9. The method according to claim 1, wherein the determining the target text region in the candidate region based on the text distribution information comprises:

acquiring the target image corresponding to each of the candidate regions;

dividing each described target image into a plurality of sub-regions;

Determine text density information in each of the sub-regions according to the text distribution information;

calculating the standard deviation of the text density information of each of the sub-regions in each of the candidate regions;

The candidate region corresponding to the target image with the smallest standard deviation is determined as the target text region.

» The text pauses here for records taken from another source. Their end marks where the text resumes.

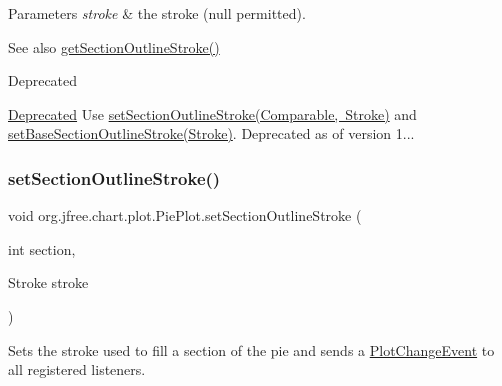 \begin{DoxyParams}{Parameters}
{\em stroke} & the stroke ({\ttfamily null} permitted).\\
\hline
\end{DoxyParams}
\begin{DoxySeeAlso}{See also}
\mbox{\hyperlink{classorg_1_1jfree_1_1chart_1_1plot_1_1_pie_plot_a60e2103a7ab26844fe2b655fc713128b}{get\+Section\+Outline\+Stroke()}}
\end{DoxySeeAlso}
\begin{DoxyRefDesc}{Deprecated}
\item[\mbox{\hyperlink{deprecated__deprecated000075}{Deprecated}}]Use \mbox{\hyperlink{classorg_1_1jfree_1_1chart_1_1plot_1_1_pie_plot_acd082f96925c46a66807857e4314b9ae}{set\+Section\+Outline\+Stroke(\+Comparable, Stroke)}} and \mbox{\hyperlink{classorg_1_1jfree_1_1chart_1_1plot_1_1_pie_plot_a79ef0ad7ef5443afe7f8834c07f10839}{set\+Base\+Section\+Outline\+Stroke(\+Stroke)}}. Deprecated as of version 1... \end{DoxyRefDesc}
\mbox{\label{classorg_1_1jfree_1_1chart_1_1plot_1_1_pie_plot_a4533b2b8fa1d1b27c22b89af74204756}} 
\subsubsection{\texorpdfstring{set\+Section\+Outline\+Stroke()}{setSectionOutlineStroke()}\hspace{0.1cm}{\footnotesize\ttfamily [3/3]}}
{\footnotesize\ttfamily void org.\+jfree.\+chart.\+plot.\+Pie\+Plot.\+set\+Section\+Outline\+Stroke (\begin{DoxyParamCaption}\item[{int}]{section,  }\item[{Stroke}]{stroke }\end{DoxyParamCaption})}

Sets the stroke used to fill a section of the pie and sends a \mbox{\hyperlink{}{Plot\+Change\+Event}} to all registered listeners.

10. A device for determining a text area, comprising:

an object detection module for acquiring an initial image including the text, and determining a rectangular reference area including the text in the initial image, wherein one edge of the rectangular reference area is parallel to the reference in the initial image direction;

a first determination module, configured to determine a candidate region according to the geometric relationship of the rectangular reference region;

an information extraction module; used for determining the text distribution information of each of the candidate regions in the candidate regions;

The second determining module is configured to determine a target text region in the candidate region based on the text distribution information.

11 . A computer-readable storage medium on which a computer program is stored, characterized in that, when the program is executed by a processor, the method for determining a text area according to any one of claims 1 to 9 is implemented.

12. An electronic device, characterized in that, comprising:

one or more processors; and

a memory for storing one or more programs which, when executed by the one or more processors, cause the one or more processors to implement any one of claims 1 to 9 The text area determination method described in item.